> **Activity**
Transcribe the whole listing below without changing a word, but leave out every image.

> **Given records**

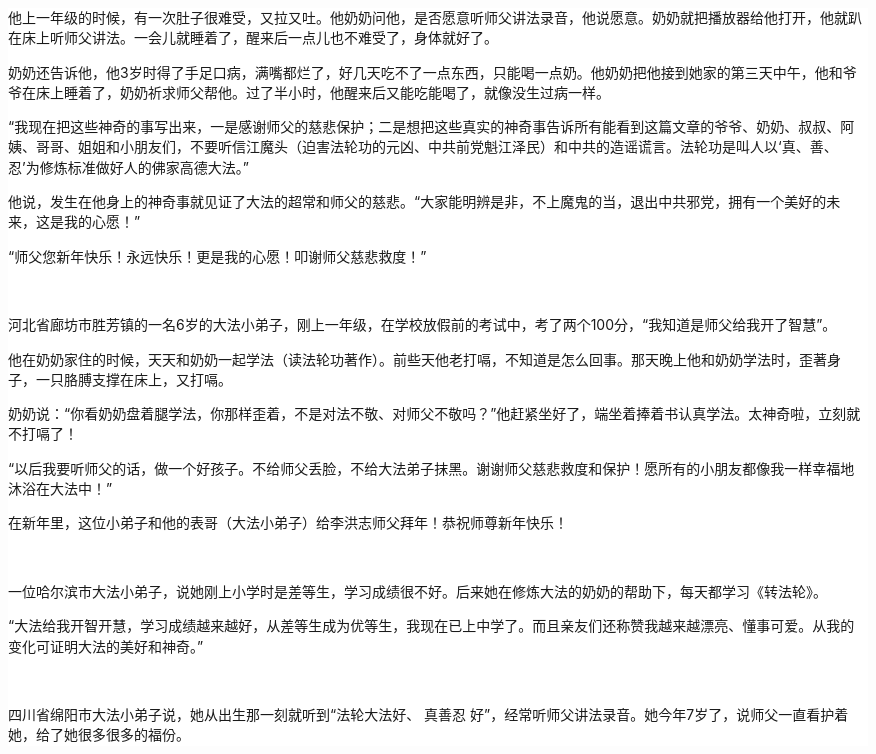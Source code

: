 </p>
<p>
 他上一年级的时候，有一次肚子很难受，又拉又吐。他奶奶问他，是否愿意听师父讲法录音，他说愿意。奶奶就把播放器给他打开，他就趴在床上听师父讲法。一会儿就睡着了，醒来后一点儿也不难受了，身体就好了。
</p>
<p>
 奶奶还告诉他，他3岁时得了手足口病，满嘴都烂了，好几天吃不了一点东西，只能喝一点奶。他奶奶把他接到她家的第三天中午，他和爷爷在床上睡着了，奶奶祈求师父帮他。过了半小时，他醒来后又能吃能喝了，就像没生过病一样。
</p>
<p>
 “我现在把这些神奇的事写出来，一是感谢师父的慈悲保护；二是想把这些真实的神奇事告诉所有能看到这篇文章的爷爷、奶奶、叔叔、阿姨、哥哥、姐姐和小朋友们，不要听信江魔头（迫害法轮功的元凶、中共前党魁江泽民）和中共的造谣谎言。法轮功是叫人以‘真、善、忍’为修炼标准做好人的佛家高德大法。”
</p>
<p>
 他说，发生在他身上的神奇事就见证了大法的超常和师父的慈悲。“大家能明辨是非，不上魔鬼的当，退出中共邪党，拥有一个美好的未来，这是我的心愿！”
</p>
<p>
 “师父您新年快乐！永远快乐！更是我的心愿！叩谢师父慈悲救度！”
</p>
<p>
 <ok href="http://i.epochtimes.com/assets/uploads/2020/01/2020-1-8-2001070018368359.jpg">
  <img alt="" class="wp-image-11827795 aligncenter" src="http://i.epochtimes.com/assets/uploads/2020/01/2020-1-8-2001070018368359-600x412.jpg"/>
 </ok>
</p>
<p>
 河北省廊坊市胜芳镇的一名6岁的大法小弟子，刚上一年级，在学校放假前的考试中，考了两个100分，“我知道是师父给我开了智慧”。
</p>
<p>
 他在奶奶家住的时候，天天和奶奶一起学法（读法轮功著作）。前些天他老打嗝，不知道是怎么回事。那天晚上他和奶奶学法时，歪著身子，一只胳膊支撑在床上，又打嗝。
</p>
<p>
 奶奶说：“你看奶奶盘着腿学法，你那样歪着，不是对法不敬、对师父不敬吗？”他赶紧坐好了，端坐着捧着书认真学法。太神奇啦，立刻就不打嗝了！
</p>
<p>
 “以后我要听师父的话，做一个好孩子。不给师父丢脸，不给大法弟子抹黑。谢谢师父慈悲救度和保护！愿所有的小朋友都像我一样幸福地沐浴在大法中！”
</p>
<p>
 在新年里，这位小弟子和他的表哥（大法小弟子）给李洪志师父拜年！恭祝师尊新年快乐！
</p>
<p>
 <ok href="http://i.epochtimes.com/assets/uploads/2020/01/2020-1-8-2001070028062665-1.jpg">
  <img alt="" class="wp-image-11827804 aligncenter" src="http://i.epochtimes.com/assets/uploads/2020/01/2020-1-8-2001070028062665-1-600x419.jpg"/>
 </ok>
</p>
<p>
 一位哈尔滨市大法小弟子，说她刚上小学时是差等生，学习成绩很不好。后来她在修炼大法的奶奶的帮助下，每天都学习《转法轮》。
</p>
<p>
 “大法给我开智开慧，学习成绩越来越好，从差等生成为优等生，我现在已上中学了。而且亲友们还称赞我越来越漂亮、懂事可爱。从我的变化可证明大法的美好和神奇。”
</p>
<p>
 <ok href="http://i.epochtimes.com/assets/uploads/2020/01/2020-1-12-2001050046235948.png">
  <img alt="" class="wp-image-11827807 aligncenter" src="http://i.epochtimes.com/assets/uploads/2020/01/2020-1-12-2001050046235948-600x450.png"/>
 </ok>
</p>
<p>
 四川省绵阳市大法小弟子说，她从出生那一刻就听到“法轮大法好、
 <ok href="https://www.epochtimes.com/gb/tag/%E7%9C%9F%E5%96%84%E5%BF%8D.html">
  真善忍
 </ok>
 好”，经常听师父讲法录音。她今年7岁了，说师父一直看护着她，给了她很多很多的福份。
</p>
<p>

> **Finished task**
Source code

: </p>
<p>
 他上一年级的时候，有一次肚子很难受，又拉又吐。他奶奶问他，是否愿意听师父讲法录音，他说愿意。奶奶就把播放器给他打开，他就趴在床上听师父讲法。一会儿就睡着了，醒来后一点儿也不难受了，身体就好了。
</p>
<p>
 奶奶还告诉他，他3岁时得了手足口病，满嘴都烂了，好几天吃不了一点东西，只能喝一点奶。他奶奶把他接到她家的第三天中午，他和爷爷在床上睡着了，奶奶祈求师父帮他。过了半小时，他醒来后又能吃能喝了，就像没生过病一样。
</p>
<p>
 “我现在把这些神奇的事写出来，一是感谢师父的慈悲保护；二是想把这些真实的神奇事告诉所有能看到这篇文章的爷爷、奶奶、叔叔、阿姨、哥哥、姐姐和小朋友们，不要听信江魔头（迫害法轮功的元凶、中共前党魁江泽民）和中共的造谣谎言。法轮功是叫人以‘真、善、忍’为修炼标准做好人的佛家高德大法。”
</p>
<p>
 他说，发生在他身上的神奇事就见证了大法的超常和师父的慈悲。“大家能明辨是非，不上魔鬼的当，退出中共邪党，拥有一个美好的未来，这是我的心愿！”
</p>
<p>
 “师父您新年快乐！永远快乐！更是我的心愿！叩谢师父慈悲救度！”
</p>
<p>
 <ok href="http://i.epochtimes.com/assets/uploads/2020/01/2020-1-8-2001070018368359.jpg">
  <img alt="" class="wp-image-11827795 aligncenter" src="http://i.epochtimes.com/assets/uploads/2020/01/2020-1-8-2001070018368359-600x412.jpg"/>
 </ok>
</p>
<p>
 河北省廊坊市胜芳镇的一名6岁的大法小弟子，刚上一年级，在学校放假前的考试中，考了两个100分，“我知道是师父给我开了智慧”。
</p>
<p>
 他在奶奶家住的时候，天天和奶奶一起学法（读法轮功著作）。前些天他老打嗝，不知道是怎么回事。那天晚上他和奶奶学法时，歪著身子，一只胳膊支撑在床上，又打嗝。
</p>
<p>
 奶奶说：“你看奶奶盘着腿学法，你那样歪着，不是对法不敬、对师父不敬吗？”他赶紧坐好了，端坐着捧着书认真学法。太神奇啦，立刻就不打嗝了！
</p>
<p>
 “以后我要听师父的话，做一个好孩子。不给师父丢脸，不给大法弟子抹黑。谢谢师父慈悲救度和保护！愿所有的小朋友都像我一样幸福地沐浴在大法中！”
</p>
<p>
 在新年里，这位小弟子和他的表哥（大法小弟子）给李洪志师父拜年！恭祝师尊新年快乐！
</p>
<p>
 <ok href="http://i.epochtimes.com/assets/uploads/2020/01/2020-1-8-2001070028062665-1.jpg">
  <img alt="" class="wp-image-11827804 aligncenter" src="http://i.epochtimes.com/assets/uploads/2020/01/2020-1-8-2001070028062665-1-600x419.jpg"/>
 </ok>
</p>
<p>
 一位哈尔滨市大法小弟子，说她刚上小学时是差等生，学习成绩很不好。后来她在修炼大法的奶奶的帮助下，每天都学习《转法轮》。
</p>
<p>
 “大法给我开智开慧，学习成绩越来越好，从差等生成为优等生，我现在已上中学了。而且亲友们还称赞我越来越漂亮、懂事可爱。从我的变化可证明大法的美好和神奇。”
</p>
<p>
 <ok href="http://i.epochtimes.com/assets/uploads/2020/01/2020-1-12-2001050046235948.png">
  <img alt="" class="wp-image-11827807 aligncenter" src="http://i.epochtimes.com/assets/uploads/2020/01/2020-1-12-2001050046235948-600x450.png"/>
 </ok>
</p>
<p>
 四川省绵阳市大法小弟子说，她从出生那一刻就听到“法轮大法好、
 <ok href="https://www.epochtimes.com/gb/tag/%E7%9C%9F%E5%96%84%E5%BF%8D.html">
  真善忍
 </ok>
 好”，经常听师父讲法录音。她今年7岁了，说师父一直看护着她，给了她很多很多的福份。
</p>
<p>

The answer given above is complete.